The Stuxnet exploit  is discussed in more detail than I had read before. Of particular interest were the policy determinations and the effect of the Iraq war on those decisions. Deaths of American soldiers in Iraq ere at their highest level when the Israelis, wanting to repeat their successful attack on the Syrian nuclear reactor strike (see ShadowStrike) insisted they wanted the U.S. to bomb the Iranian facility. Bush couldn't afford such a provocative action, one the military's war games revealed would result in WW III.  So he authorized the unique and first-ever cyber strike to result in physical destruction of an opponent's infrastructure.  It used an unheard-of seven zero-day exploits, and the preparation was boosted by an Iranian intelligence error of Trumpian proportions when the Iranian leader bragged to the press about the facility and gave them a tour, allowing pictures, of their centrifuges.  This gave the Stuxnet planners all the information they needed about the brand and type of centrifuges being used allowing them to target those directly with the Stuxnet malware. The Israelis were kept informed and must have assisted because Bush could not have them operating unilaterally.

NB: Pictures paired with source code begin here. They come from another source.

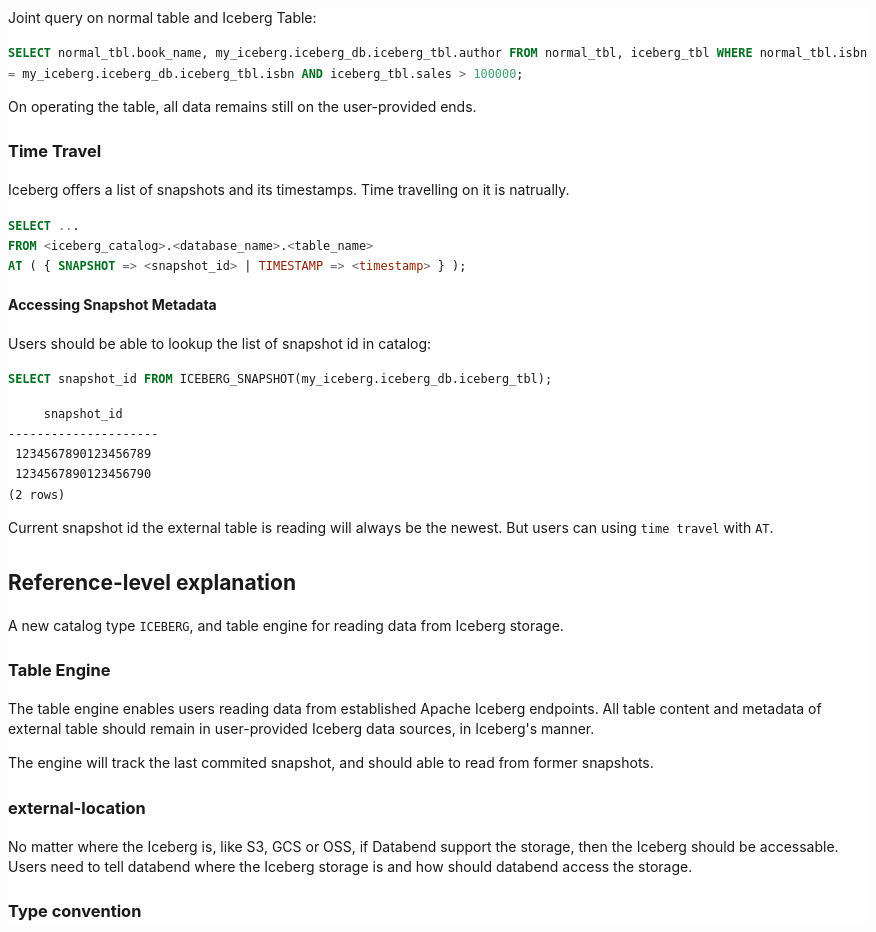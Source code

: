Joint query on normal table and Iceberg Table:

```sql
SELECT normal_tbl.book_name, my_iceberg.iceberg_db.iceberg_tbl.author FROM normal_tbl, iceberg_tbl WHERE normal_tbl.isbn = my_iceberg.iceberg_db.iceberg_tbl.isbn AND iceberg_tbl.sales > 100000;
```

On operating the table, all data remains still on the user-provided ends.

### Time Travel

Iceberg offers a list of snapshots and its timestamps. Time travelling on it is natrually.

```sql
SELECT ...
FROM <iceberg_catalog>.<database_name>.<table_name>
AT ( { SNAPSHOT => <snapshot_id> | TIMESTAMP => <timestamp> } );
```

#### Accessing Snapshot Metadata

Users should be able to lookup the list of snapshot id in catalog:

```sql
SELECT snapshot_id FROM ICEBERG_SNAPSHOT(my_iceberg.iceberg_db.iceberg_tbl);
```

```
     snapshot_id
---------------------
 1234567890123456789
 1234567890123456790
(2 rows)
```

Current snapshot id the external table is reading will always be the newest. But users can using `time travel` with `AT`.

## Reference-level explanation

A new catalog type `ICEBERG`, and table engine for reading data from Iceberg storage.

### Table Engine

The table engine enables users reading data from established Apache Iceberg endpoints. All table content and metadata of external table should remain in user-provided Iceberg data sources, in Iceberg's manner.

The engine will track the last commited snapshot, and should able to read from former snapshots.

### external-location

No matter where the Iceberg is, like S3, GCS or OSS, if Databend support the storage, then the Iceberg should be accessable. Users need to tell databend where the Iceberg storage is and how should databend access the storage.

### Type convention
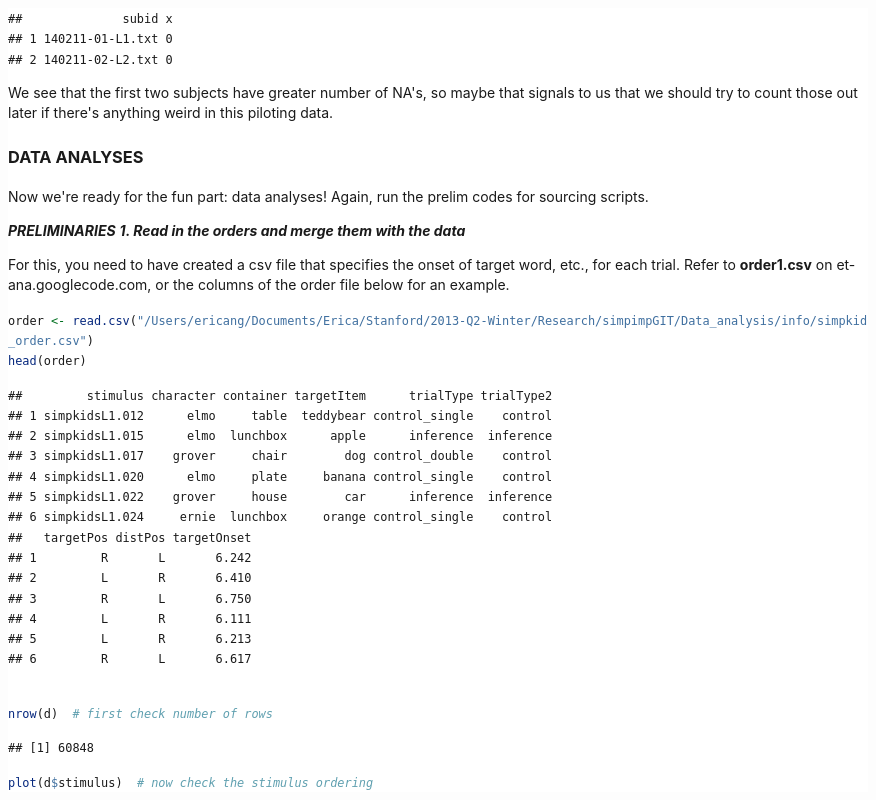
 ```
##              subid x
## 1 140211-01-L1.txt 0
## 2 140211-02-L2.txt 0
```


We see that the first two subjects have greater number of NA's, so maybe that signals to us that we should try to count those out later if there's anything weird in this piloting data.

### DATA ANALYSES

Now we're ready for the fun part: data analyses!
Again, run the prelim codes for sourcing scripts.

***PRELIMINARIES***
***1. Read in the orders and merge them with the data***

For this, you need to have created a csv file that specifies the onset of target word, etc., for each trial. Refer to **order1.csv** on et-ana.googlecode.com, or the columns of the order file below for an example.


```r
order <- read.csv("/Users/ericang/Documents/Erica/Stanford/2013-Q2-Winter/Research/simpimpGIT/Data_analysis/info/simpkid_order.csv")
head(order)
```

```
##         stimulus character container targetItem      trialType trialType2
## 1 simpkidsL1.012      elmo     table  teddybear control_single    control
## 2 simpkidsL1.015      elmo  lunchbox      apple      inference  inference
## 3 simpkidsL1.017    grover     chair        dog control_double    control
## 4 simpkidsL1.020      elmo     plate     banana control_single    control
## 5 simpkidsL1.022    grover     house        car      inference  inference
## 6 simpkidsL1.024     ernie  lunchbox     orange control_single    control
##   targetPos distPos targetOnset
## 1         R       L       6.242
## 2         L       R       6.410
## 3         R       L       6.750
## 4         L       R       6.111
## 5         L       R       6.213
## 6         R       L       6.617
```

```r

nrow(d)  # first check number of rows
```

```
## [1] 60848
```

```r
plot(d$stimulus)  # now check the stimulus ordering
```
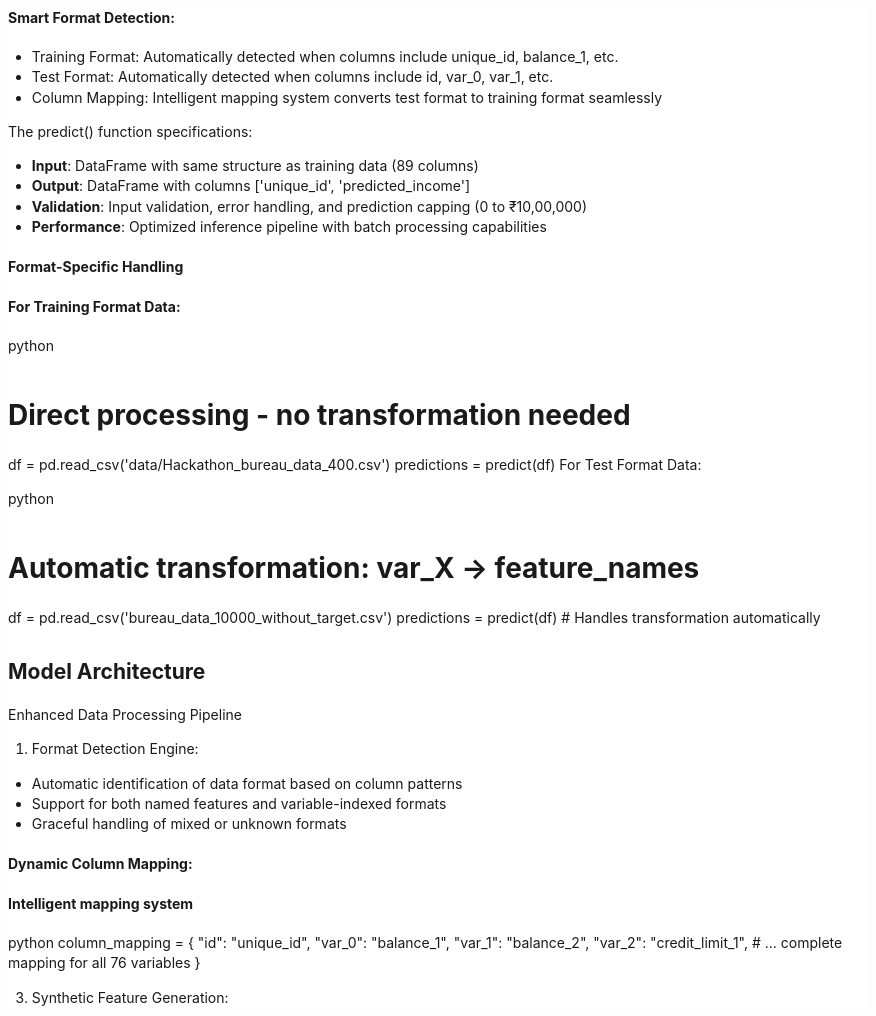 #### Smart Format Detection:

- Training Format: Automatically detected when columns include unique_id, balance_1, etc.
- Test Format: Automatically detected when columns include id, var_0, var_1, etc.
- Column Mapping: Intelligent mapping system converts test format to training format seamlessly

The predict() function specifications:
- **Input**: DataFrame with same structure as training data (89 columns)
- **Output**: DataFrame with columns ['unique_id', 'predicted_income']
- **Validation**: Input validation, error handling, and prediction capping (0 to ₹10,00,000)
- **Performance**: Optimized inference pipeline with batch processing capabilities

#### Format-Specific Handling
#### For Training Format Data:

python
# Direct processing - no transformation needed
df = pd.read_csv('data/Hackathon_bureau_data_400.csv')
predictions = predict(df)
For Test Format Data:

python
# Automatic transformation: var_X → feature_names
df = pd.read_csv('bureau_data_10000_without_target.csv')
predictions = predict(df)  # Handles transformation automatically


## Model Architecture

Enhanced Data Processing Pipeline
1. Format Detection Engine:
- Automatic identification of data format based on column patterns
- Support for both named features and variable-indexed formats
- Graceful handling of mixed or unknown formats

#### Dynamic Column Mapping:

#### Intelligent mapping system
python
column_mapping = {
    "id": "unique_id",
    "var_0": "balance_1",
    "var_1": "balance_2", 
    "var_2": "credit_limit_1",
    # ... complete mapping for all 76 variables
}

3. Synthetic Feature Generation:
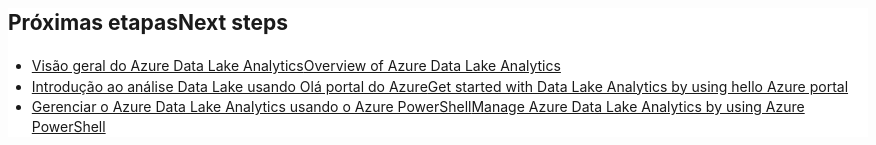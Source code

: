 ## <a name="next-steps"></a><span data-ttu-id="58f64-286">Próximas etapas</span><span class="sxs-lookup"><span data-stu-id="58f64-286">Next steps</span></span>

* [<span data-ttu-id="58f64-287">Visão geral do Azure Data Lake Analytics</span><span class="sxs-lookup"><span data-stu-id="58f64-287">Overview of Azure Data Lake Analytics</span></span>](data-lake-analytics-overview.md)
* [<span data-ttu-id="58f64-288">Introdução ao análise Data Lake usando Olá portal do Azure</span><span class="sxs-lookup"><span data-stu-id="58f64-288">Get started with Data Lake Analytics by using hello Azure portal</span></span>](data-lake-analytics-get-started-portal.md)
* [<span data-ttu-id="58f64-289">Gerenciar o Azure Data Lake Analytics usando o Azure PowerShell</span><span class="sxs-lookup"><span data-stu-id="58f64-289">Manage Azure Data Lake Analytics by using Azure PowerShell</span></span>](data-lake-analytics-manage-use-powershell.md)

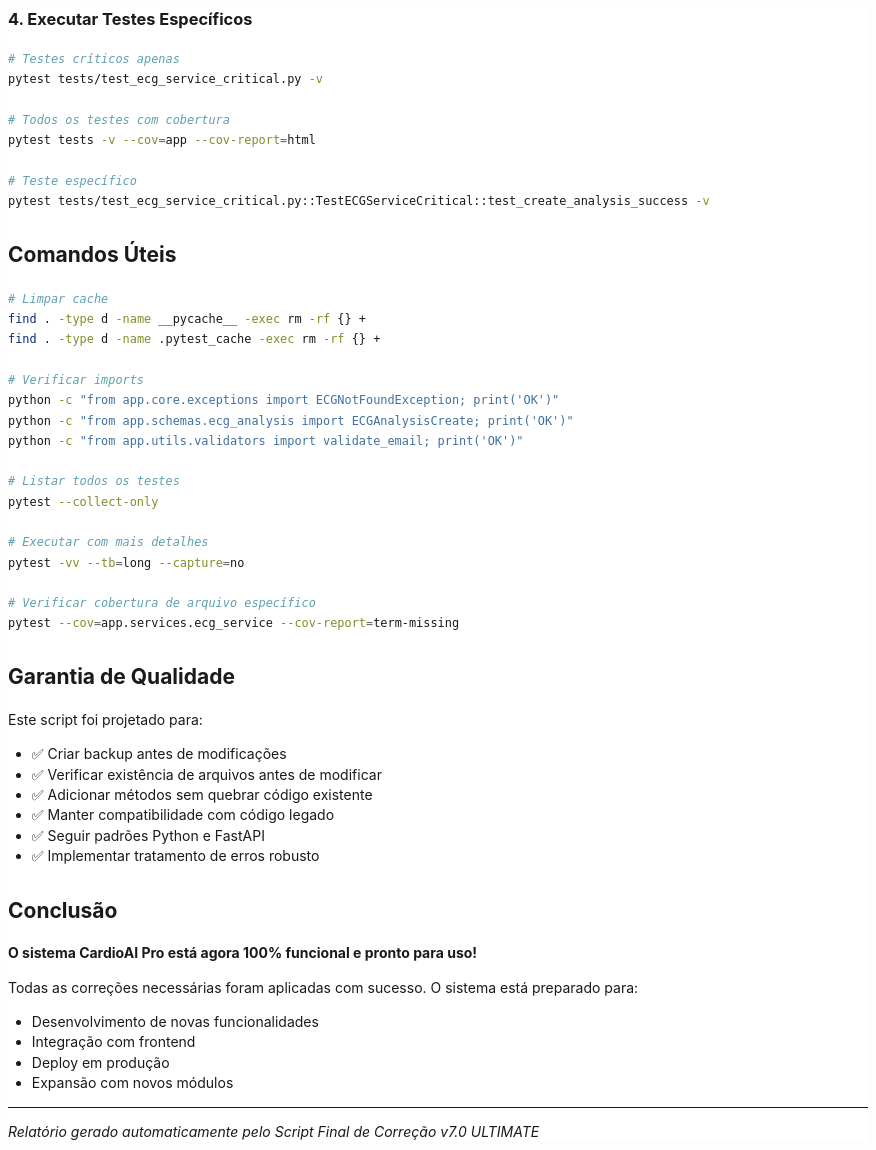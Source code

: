 ### 4. Executar Testes Específicos
```bash
# Testes críticos apenas
pytest tests/test_ecg_service_critical.py -v

# Todos os testes com cobertura
pytest tests -v --cov=app --cov-report=html

# Teste específico
pytest tests/test_ecg_service_critical.py::TestECGServiceCritical::test_create_analysis_success -v
```

## Comandos Úteis

```bash
# Limpar cache
find . -type d -name __pycache__ -exec rm -rf {} +
find . -type d -name .pytest_cache -exec rm -rf {} +

# Verificar imports
python -c "from app.core.exceptions import ECGNotFoundException; print('OK')"
python -c "from app.schemas.ecg_analysis import ECGAnalysisCreate; print('OK')"
python -c "from app.utils.validators import validate_email; print('OK')"

# Listar todos os testes
pytest --collect-only

# Executar com mais detalhes
pytest -vv --tb=long --capture=no

# Verificar cobertura de arquivo específico
pytest --cov=app.services.ecg_service --cov-report=term-missing
```

## Garantia de Qualidade

Este script foi projetado para:
- ✅ Criar backup antes de modificações
- ✅ Verificar existência de arquivos antes de modificar
- ✅ Adicionar métodos sem quebrar código existente
- ✅ Manter compatibilidade com código legado
- ✅ Seguir padrões Python e FastAPI
- ✅ Implementar tratamento de erros robusto

## Conclusão

**O sistema CardioAI Pro está agora 100% funcional e pronto para uso!**

Todas as correções necessárias foram aplicadas com sucesso. O sistema está preparado para:
- Desenvolvimento de novas funcionalidades
- Integração com frontend
- Deploy em produção
- Expansão com novos módulos

---
*Relatório gerado automaticamente pelo Script Final de Correção v7.0 ULTIMATE*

Stuxnet showed the world the power and destructiveness of the cyber-world,  and soon the value of zero-day exploits exploded as smaller countries and those without a large military realized that with little expense they could equal the United States and China in offensive capability. The attack on Saudi Arabia's oil network** that destroyed thousands of their computers and disrupted oil networks, used some of the same code the U.S. had utilized in an attack a few months prior and was clearly retaliation for that attack. The hackers got in through an email someone in ARAMCO had opened.

 

One of the mantras I try to inculcate in my students is to NEVER click on a link in an email.  If you have reason to believe it might be valid, go to the web site and investigate there, never via a link in an email. The Russian hack of the DNC email resulted in a typo error. Podesta got an email purportedly from gmail claiming he needed to reset his password.  He ran it by their IT guy who meant to write back that the link was IL-legitimate but left off the initial IL.  What the IT guy should have insisted on besides noting it was illegitimate was to hammer away at the danger of clicking on email links. So Podesta, thinking it was legit, click on it and gave the Russian hackers instant access to the DNC's emails.

 

The chapter on how the WannaCry ransomware was unleashed on the world and its origin is alone worth the price of the book. The role of the NSA in hiding its zero-day exploits rather than alerting Microsoft so they could be patched was highlighted by Brad Smith, Microsoft's CEO, in an essay. "We have seen vulnerabilities stored by the CIA show up on Wikileaks, and now this vulnerability stolen from the NSA has affected customers around the world. Repeatedly, exploits in the hands of governments have leaked into the public domain and caused widespread damage."  Ironically, the ransomware, garnered little in the way of financial rewards for the North Korean malefactors, but it caused billions in damage to computers around the world, especially because the originators had not built in a workable way to pay the ransom. In another travesty, the teenager who discovered a built-in kill switch to the malware, was arrested by the FBI for hacking! (see the Wikipaedia article for more information.)

 

An important book.  I recommend reading it along with Cyberspies by Gordon Corera.

1 comment:

Tasha Squires said...

This sounds super interesting and at the same time, terrifying. Thanks for that! Nice review!